Today, Friday, September 28, the whistle on the Ontario Northlander train will no longer sound as it travels a thousand kilometres through northeastern Ontario, wending its way from Toronto to Cochrane to Moosonee. Cancelling this rail passenger and freight service will end the interconnection to the Polar Bear Express in Cochrane, and further isolate the Cree community near James Bay. This part of the rail line was to be divested in spring 2013; Premier McGuinty has expedited its sale to silence its sizeable opposition, including the Coalition for Algoma Passenger Trains, the Mayor of Cochrane, the Cochrane Ratepayers’ Association, the CAW, the NDP, and SunMedia.
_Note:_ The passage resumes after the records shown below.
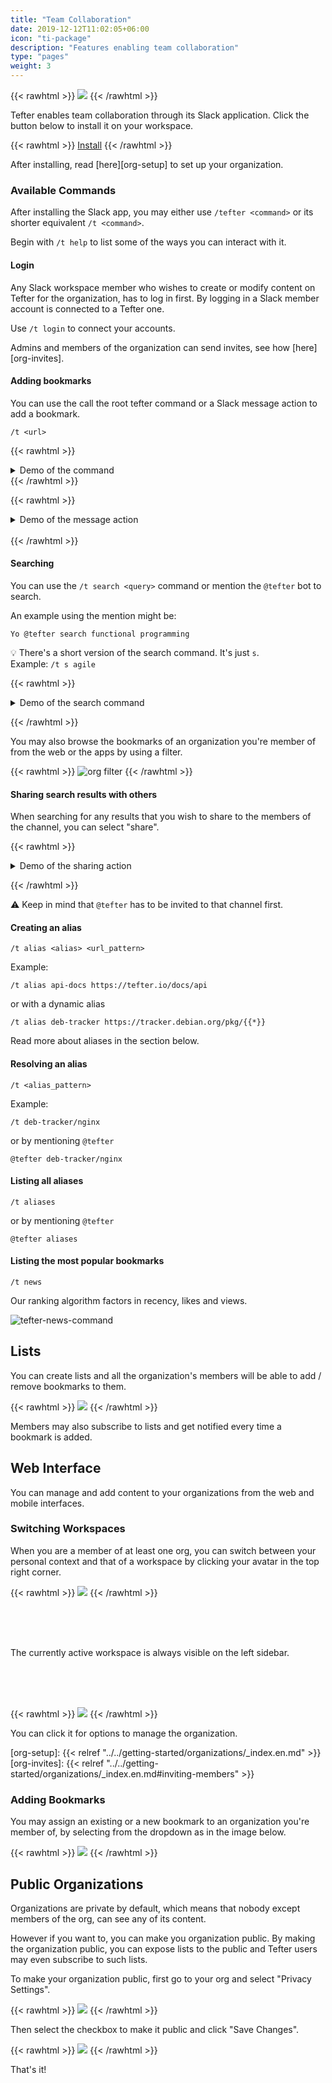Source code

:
 ```yaml
---
title: "Team Collaboration"
date: 2019-12-12T11:02:05+06:00
icon: "ti-package"
description: "Features enabling team collaboration"
type: "pages"
weight: 3
---
```


{{< rawhtml >}}
  <img class="inpage-hero" src="/images/team_collaboration.svg"/>
{{< /rawhtml >}}

Tefter enables team collaboration through its Slack application.
Click the button below to install it on your workspace.

{{< rawhtml >}}
<a class="btn btn-primary" href="https://tefter.io/integrations/slack_direct_install_callback">Install</a>
{{< /rawhtml >}}

After installing, read [here][org-setup] to set up your organization.

### Available Commands

After installing the Slack app, you may either use `/tefter <command>` or its shorter
equivalent `/t <command>`.

Begin with `/t help` to list some of the ways you can interact with it.

#### Login

Any Slack workspace member who wishes to create or modify content on
Tefter for the organization, has to log in first. By logging in a Slack
member account is connected to a Tefter one.

Use `/t login` to connect your accounts.

Admins and members of the organization can send invites, see how [here][org-invites].

#### Adding bookmarks

You can use the call the root tefter command or a Slack message action to add a bookmark.

```
/t <url>
```

{{< rawhtml >}}
<details>
  <summary>
  Demo of the command
  </summary>

  <img src="https://i.imgur.com/YBYWJyd.gif" alt="slack integration add bookmark">
</details>
{{< /rawhtml >}}

{{< rawhtml >}}
<details>
  <summary>
  Demo of the message action
  </summary>

  <img src="https://i.imgur.com/VQQ2OxX.gif" alt="slack integration add bookmark">
</details>

<br/>
{{< /rawhtml >}}

#### Searching

You can use the `/t search <query>` command or mention the
`@tefter` bot to search.

An example using the mention might be:

`Yo @tefter search functional programming`

:bulb: There's a short version of the search command. It's just `s`.  
Example: `/t s agile`

{{< rawhtml >}}
<details>
  <summary>
  Demo of the search command
  </summary>

  <img src="https://i.imgur.com/4wqaTL4.gif" alt="slack integration search command">
</details>

{{< /rawhtml >}}

You may also browse the bookmarks of an organization you're member of
from the web or the apps by using a filter.

{{< rawhtml >}}
  <img src="/images/org_filter.png" alt="org filter">
{{< /rawhtml >}}

#### Sharing search results with others

When searching for any results that you wish to share to the members of
the channel, you can select "share".

{{< rawhtml >}}
<details>
  <summary>
  Demo of the sharing action
  </summary>

  <img src="https://i.imgur.com/raQBXG9.png" alt="slack integration share action">

  <img src="https://i.imgur.com/rVmMTVj.png" alt="slack integration share action response">
</details>

{{< /rawhtml >}}

:warning: Keep in mind that `@tefter` has to be invited to that channel first.

#### Creating an alias

```
/t alias <alias> <url_pattern>
```

Example:

```
/t alias api-docs https://tefter.io/docs/api
```

or with a dynamic alias

```
/t alias deb-tracker https://tracker.debian.org/pkg/{{*}}
```

Read more about aliases in the section below.

#### Resolving an alias

```
/t <alias_pattern>
```

Example:

```
/t deb-tracker/nginx
```

or by mentioning `@tefter`

```
@tefter deb-tracker/nginx
```

#### Listing all aliases

```
/t aliases
```

or by mentioning `@tefter`

```
@tefter aliases
```

#### Listing the most popular bookmarks

```
/t news
```

Our ranking algorithm factors in recency, likes and views.

![tefter-news-command](https://i.imgur.com/XmrFUhs.png)

## Lists

You can create lists and all the organization's members will be able to
add / remove bookmarks to them.

{{< rawhtml >}}
  <img src="/images/org_lists.png"/>
{{< /rawhtml >}}

Members may also subscribe to lists and get notified every time a bookmark is added.

## Web Interface

You can manage and add content to your organizations from the web and mobile interfaces.

### Switching Workspaces

When you are a member of at least one org, you can switch between your
personal context and that of a workspace by clicking your avatar in
the top right corner.

{{< rawhtml >}}
  <img src="/images/org_switch.png"/>
{{< /rawhtml >}}

<br/>
<br/>
<br/>

The currently active workspace is always visible on the left sidebar.

<br/>
<br/>
<br/>


{{< rawhtml >}}
  <img src="/images/current_org_context.png"/>
{{< /rawhtml >}}

You can click it for options to manage the organization.

[org-setup]: {{< relref "../../getting-started/organizations/_index.en.md" >}}
[org-invites]: {{< relref "../../getting-started/organizations/_index.en.md#inviting-members" >}}

### Adding Bookmarks

You may assign an existing or a new bookmark to an organization you're
member of, by selecting from the dropdown as in the image below.

{{< rawhtml >}}
  <img src="/images/add_bookmark_org.png"/>
{{< /rawhtml >}}

## Public Organizations

Organizations are private by default, which means that nobody except members of the org, can
see any of its content.

However if you want to, you can make you organization public. By making
the organization public, you can expose lists to the public and Tefter
users may even subscribe to such lists.

To make your organization public, first go to your org and select
"Privacy Settings".

{{< rawhtml >}}
  <img src="/images/public_orgs_link.png"/>
{{< /rawhtml >}}

Then select the checkbox to make it public and click "Save Changes".

{{< rawhtml >}}
  <img src="/images/public_orgs_form.png"/>
{{< /rawhtml >}}


That's it!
Ontera Telecommunications will also be sold off, widening the social divide in public transit and Internet and cell phone access for northeastern communities. In southern Ontario, between 2009-2011, GO transit was subsidized by $2.5 billion for commuters to travel to Toronto from the suburbs; in northeastern Ontario, the Ontario Northlander rail service will be cancelled, although it connects municipalities, and in comparison, costs $11 million to maintain per annum, and Ontario highways cost $650 million to maintain.

As New Democrat house leader Gilles Bisson said, “It’s unfair for the Liberal government to subsidize public transit in southern Ontario while planning to privatize train service in the north.”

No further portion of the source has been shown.